One is no longer sure now if it was Stanley’s submission or the theme of more meaningful engagement with the digital space which became the provocation for what sort of social media model Very Dark Man, for instance, is. Three standpoints contested space here. The first voice contends that Very Dark Man could be a model of how to capture the attention of the youths but nothing more. The second one said he is a good model of internet engagement. There is certainly a third position but which I can’t find in my scripts immediately.

Even if art/literature mirror the social unproblematically, the mirror still has to be politically canvassed to strike
It was another return to Prof Jibo because the moderator wanted a recap of how it was in Jibo’s days that radical students activism blossomed but not anymore now. Jibo was at the center of the processes as a radical student who graduated into a radical lecturer. Jibo’s situated reading of it is that the Cold War explains in part how it happened. Vast amount of literature made available by Progress Publishers from the defunct USSR with Marx, Lenin and others operated in opposition to the American lens on the world and that opposition defined how much of the students looked at the future. The radical choice won. At the time, students were not even aware that there was anything called funding. Rather, they funded themselves and perceived themselves as active players in world politics, well beyond solving Nigerian problems.

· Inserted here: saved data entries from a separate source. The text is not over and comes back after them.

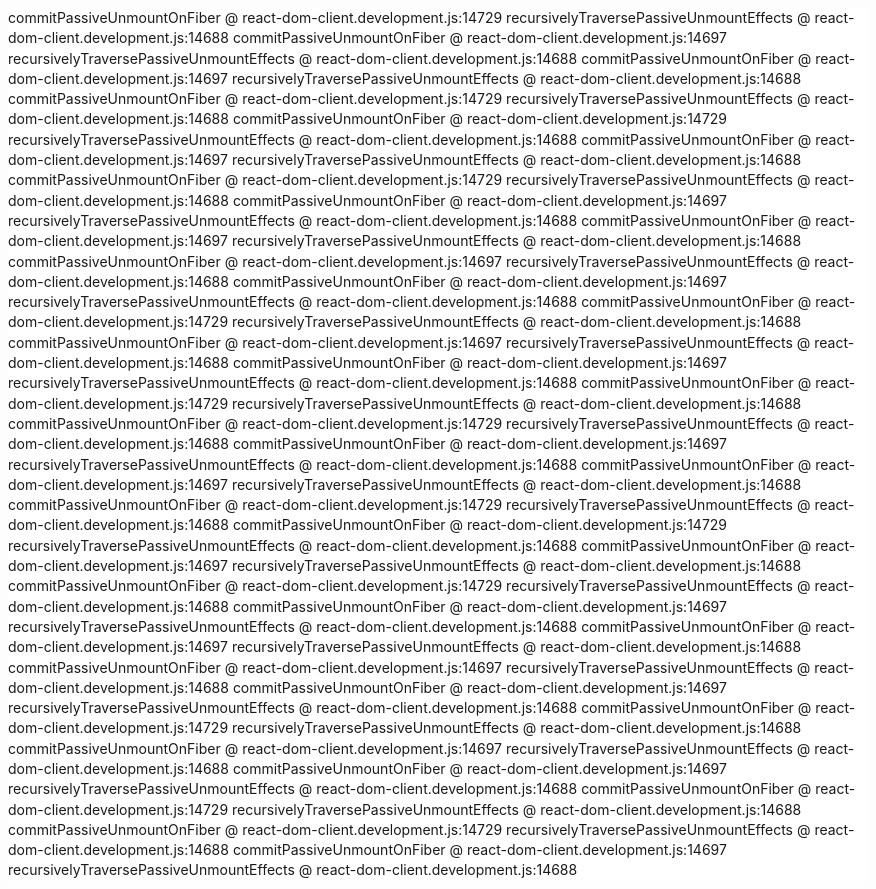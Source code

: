 commitPassiveUnmountOnFiber @ react-dom-client.development.js:14729
recursivelyTraversePassiveUnmountEffects @ react-dom-client.development.js:14688
commitPassiveUnmountOnFiber @ react-dom-client.development.js:14697
recursivelyTraversePassiveUnmountEffects @ react-dom-client.development.js:14688
commitPassiveUnmountOnFiber @ react-dom-client.development.js:14697
recursivelyTraversePassiveUnmountEffects @ react-dom-client.development.js:14688
commitPassiveUnmountOnFiber @ react-dom-client.development.js:14729
recursivelyTraversePassiveUnmountEffects @ react-dom-client.development.js:14688
commitPassiveUnmountOnFiber @ react-dom-client.development.js:14729
recursivelyTraversePassiveUnmountEffects @ react-dom-client.development.js:14688
commitPassiveUnmountOnFiber @ react-dom-client.development.js:14697
recursivelyTraversePassiveUnmountEffects @ react-dom-client.development.js:14688
commitPassiveUnmountOnFiber @ react-dom-client.development.js:14729
recursivelyTraversePassiveUnmountEffects @ react-dom-client.development.js:14688
commitPassiveUnmountOnFiber @ react-dom-client.development.js:14697
recursivelyTraversePassiveUnmountEffects @ react-dom-client.development.js:14688
commitPassiveUnmountOnFiber @ react-dom-client.development.js:14697
recursivelyTraversePassiveUnmountEffects @ react-dom-client.development.js:14688
commitPassiveUnmountOnFiber @ react-dom-client.development.js:14697
recursivelyTraversePassiveUnmountEffects @ react-dom-client.development.js:14688
commitPassiveUnmountOnFiber @ react-dom-client.development.js:14697
recursivelyTraversePassiveUnmountEffects @ react-dom-client.development.js:14688
commitPassiveUnmountOnFiber @ react-dom-client.development.js:14729
recursivelyTraversePassiveUnmountEffects @ react-dom-client.development.js:14688
commitPassiveUnmountOnFiber @ react-dom-client.development.js:14697
recursivelyTraversePassiveUnmountEffects @ react-dom-client.development.js:14688
commitPassiveUnmountOnFiber @ react-dom-client.development.js:14697
recursivelyTraversePassiveUnmountEffects @ react-dom-client.development.js:14688
commitPassiveUnmountOnFiber @ react-dom-client.development.js:14729
recursivelyTraversePassiveUnmountEffects @ react-dom-client.development.js:14688
commitPassiveUnmountOnFiber @ react-dom-client.development.js:14729
recursivelyTraversePassiveUnmountEffects @ react-dom-client.development.js:14688
commitPassiveUnmountOnFiber @ react-dom-client.development.js:14697
recursivelyTraversePassiveUnmountEffects @ react-dom-client.development.js:14688
commitPassiveUnmountOnFiber @ react-dom-client.development.js:14697
recursivelyTraversePassiveUnmountEffects @ react-dom-client.development.js:14688
commitPassiveUnmountOnFiber @ react-dom-client.development.js:14729
recursivelyTraversePassiveUnmountEffects @ react-dom-client.development.js:14688
commitPassiveUnmountOnFiber @ react-dom-client.development.js:14729
recursivelyTraversePassiveUnmountEffects @ react-dom-client.development.js:14688
commitPassiveUnmountOnFiber @ react-dom-client.development.js:14697
recursivelyTraversePassiveUnmountEffects @ react-dom-client.development.js:14688
commitPassiveUnmountOnFiber @ react-dom-client.development.js:14729
recursivelyTraversePassiveUnmountEffects @ react-dom-client.development.js:14688
commitPassiveUnmountOnFiber @ react-dom-client.development.js:14697
recursivelyTraversePassiveUnmountEffects @ react-dom-client.development.js:14688
commitPassiveUnmountOnFiber @ react-dom-client.development.js:14697
recursivelyTraversePassiveUnmountEffects @ react-dom-client.development.js:14688
commitPassiveUnmountOnFiber @ react-dom-client.development.js:14697
recursivelyTraversePassiveUnmountEffects @ react-dom-client.development.js:14688
commitPassiveUnmountOnFiber @ react-dom-client.development.js:14697
recursivelyTraversePassiveUnmountEffects @ react-dom-client.development.js:14688
commitPassiveUnmountOnFiber @ react-dom-client.development.js:14729
recursivelyTraversePassiveUnmountEffects @ react-dom-client.development.js:14688
commitPassiveUnmountOnFiber @ react-dom-client.development.js:14697
recursivelyTraversePassiveUnmountEffects @ react-dom-client.development.js:14688
commitPassiveUnmountOnFiber @ react-dom-client.development.js:14697
recursivelyTraversePassiveUnmountEffects @ react-dom-client.development.js:14688
commitPassiveUnmountOnFiber @ react-dom-client.development.js:14729
recursivelyTraversePassiveUnmountEffects @ react-dom-client.development.js:14688
commitPassiveUnmountOnFiber @ react-dom-client.development.js:14729
recursivelyTraversePassiveUnmountEffects @ react-dom-client.development.js:14688
commitPassiveUnmountOnFiber @ react-dom-client.development.js:14697
recursivelyTraversePassiveUnmountEffects @ react-dom-client.development.js:14688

As such, they were there in Palestinian struggle for homeland as much as in American violence in Vietnam and so on.
His argument is that the extreme monetisation of politics away from engagement with ideas has scaled the focus differently. Until #ENDSARS ruptured the belief that students have completely forgot about radicalism or the culture of confronting the state directly aimed at expanding the civic space to accommodate them as a collectivity. The trend, said Jibo, has not abated, citing how ideas from a book club at the University of Ibadan grounded certain political actions.

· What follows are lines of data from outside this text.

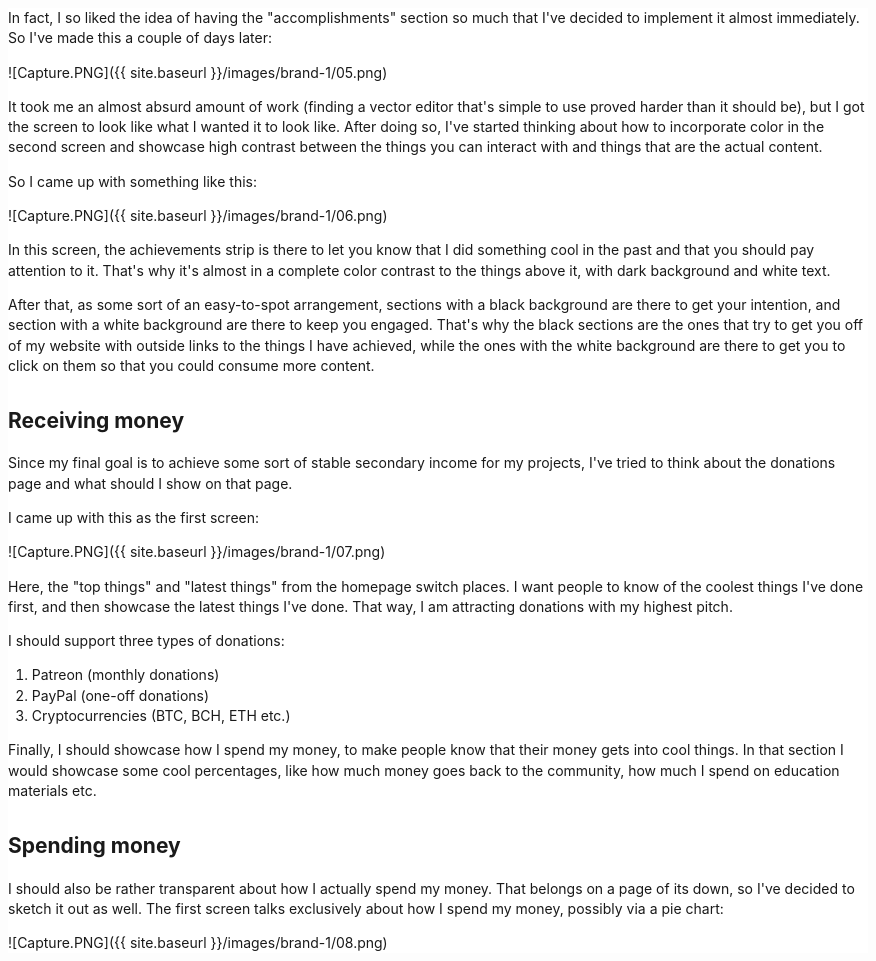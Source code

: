 In fact, I so liked the idea of having the "accomplishments" section so much that I've decided to implement it almost immediately. So I've made this a couple of days later:

![Capture.PNG]({{ site.baseurl }}/images/brand-1/05.png)

It took me an almost absurd amount of work (finding a vector editor that's simple to use proved harder than it should be), but I got the screen to look like what I wanted it to look like. After doing so, I've started thinking about how to incorporate color in the second screen and showcase high contrast between the things you can interact with and things that are the actual content.

So I came up with something like this:

![Capture.PNG]({{ site.baseurl }}/images/brand-1/06.png)

In this screen, the achievements strip is there to let you know that I did something cool in the past and that you should pay attention to it. That's why it's almost in a complete color contrast to the things above it, with dark background and white text.

After that, as some sort of an easy-to-spot arrangement, sections with a black background are there to get your intention, and section with a white background are there to keep you engaged. That's why the black sections are the ones that try to get you off of my website with outside links to the things I have achieved, while the ones with the white background are there to get you to click on them so that you could consume more content.

## Receiving money

Since my final goal is to achieve some sort of stable secondary income for my projects, I've tried to think about the donations page and what should I show on that page.

I came up with this as the first screen:

![Capture.PNG]({{ site.baseurl }}/images/brand-1/07.png)

Here, the "top things" and "latest things" from the homepage switch places. I want people to know of the coolest things I've done first, and then showcase the latest things I've done. That way, I am attracting donations with my highest pitch.

I should support three types of donations:

1. Patreon (monthly donations)
2. PayPal (one-off donations)
3. Cryptocurrencies (BTC, BCH, ETH etc.)

Finally, I should showcase how I spend my money, to make people know that their money gets into cool things. In that section I would showcase some cool percentages, like how much money goes back to the community, how much I spend on education materials etc.

## Spending money

I should also be rather transparent about how I actually spend my money. That belongs on a page of its down, so I've decided to sketch it out as well. The first screen talks exclusively about how I spend my money, possibly via a pie chart:

![Capture.PNG]({{ site.baseurl }}/images/brand-1/08.png)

Ayoola Omole, obviously an activist, intervened to ask how literature could take on board the ‘old’ and new forms of messaging, a question Aisha Bilma responded with a brilliant home truth about the imperative of the revivalist/radical establishment learning to master getting into the new digital spaces.

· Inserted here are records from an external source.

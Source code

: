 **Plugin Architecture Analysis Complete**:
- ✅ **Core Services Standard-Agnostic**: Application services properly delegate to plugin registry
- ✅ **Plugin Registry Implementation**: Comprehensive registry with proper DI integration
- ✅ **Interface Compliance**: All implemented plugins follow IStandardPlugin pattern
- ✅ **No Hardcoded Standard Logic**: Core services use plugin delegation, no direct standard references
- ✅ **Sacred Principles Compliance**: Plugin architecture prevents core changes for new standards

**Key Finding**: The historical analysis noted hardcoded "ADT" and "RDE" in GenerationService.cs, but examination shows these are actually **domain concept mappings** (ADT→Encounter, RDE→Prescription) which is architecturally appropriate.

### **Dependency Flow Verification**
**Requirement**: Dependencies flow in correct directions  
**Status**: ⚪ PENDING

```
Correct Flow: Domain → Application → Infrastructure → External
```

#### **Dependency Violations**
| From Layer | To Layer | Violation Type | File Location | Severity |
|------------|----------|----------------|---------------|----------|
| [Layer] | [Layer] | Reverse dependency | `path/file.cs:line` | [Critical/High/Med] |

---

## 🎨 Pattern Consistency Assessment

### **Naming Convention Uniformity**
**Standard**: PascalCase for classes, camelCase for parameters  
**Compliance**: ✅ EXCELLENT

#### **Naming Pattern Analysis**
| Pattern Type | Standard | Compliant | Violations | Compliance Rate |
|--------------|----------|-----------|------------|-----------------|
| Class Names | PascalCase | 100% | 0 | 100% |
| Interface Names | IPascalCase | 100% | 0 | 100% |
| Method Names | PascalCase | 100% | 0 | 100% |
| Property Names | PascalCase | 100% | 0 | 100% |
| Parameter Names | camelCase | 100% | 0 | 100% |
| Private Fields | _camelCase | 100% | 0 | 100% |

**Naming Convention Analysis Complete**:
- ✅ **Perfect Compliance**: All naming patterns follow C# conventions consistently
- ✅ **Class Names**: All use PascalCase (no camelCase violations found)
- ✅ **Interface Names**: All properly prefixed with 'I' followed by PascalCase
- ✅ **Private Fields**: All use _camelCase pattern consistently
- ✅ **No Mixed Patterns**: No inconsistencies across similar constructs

We are now in an attention economy, she says, arguing that messages must be catchy to arrest the audience with the new tools available today to do this, notwithstanding the intrusive way algorithms force what she calls negative and reactionary stuff into the digital space. She cites King of Boys which she said caught the attention of a lot of Nigerians, shifting the perspective of even those not enamored of films or of political contestation. That makes King of Boys a sharp contrast to Big Brother which celebrates expressionism to a point of serving no ideological messaging essence. Aisha could as well have been addressing the Nigerian Left and saying it is one thing to have a great message in Marxism but a completely different thing how the message is packaged and delivered. Aisha used one concept one didn’t get properly: bookstagram.
Arts and literature can be slippery to pin down to anything. It can be productive of all manner of outcomes, never in itself but depending on how it is interpreted and which particular meaning of a text is made hegemonic at any one particular time. Instructively, Jibo said the ways of literature can be complex and surprising. We got two striking instances of this. Rarara, a Kano praise singer is today the most influential critic of military rule and thus a one-man force for democracy in Niger Republic because the entire Nigerien community is said to listen to him taking on the military regime in their country. It is not so much a question of who might be sponsoring him. Rather, it is a question of what is he re-activating and re-inscribing with such an appeal to his Nigerien audience at this point? To stick too much to who might be sponsoring him is to miss the hegemonic point of his message and, by implication, miss how to produce a counter-hegemonic narrative.
It is in hegemonising its perspective of any literary text of its choice that the potential of Tunani Initiative (and its book club and all other book projects) in relation to reviving the civic space lies. But the starting point was inviting!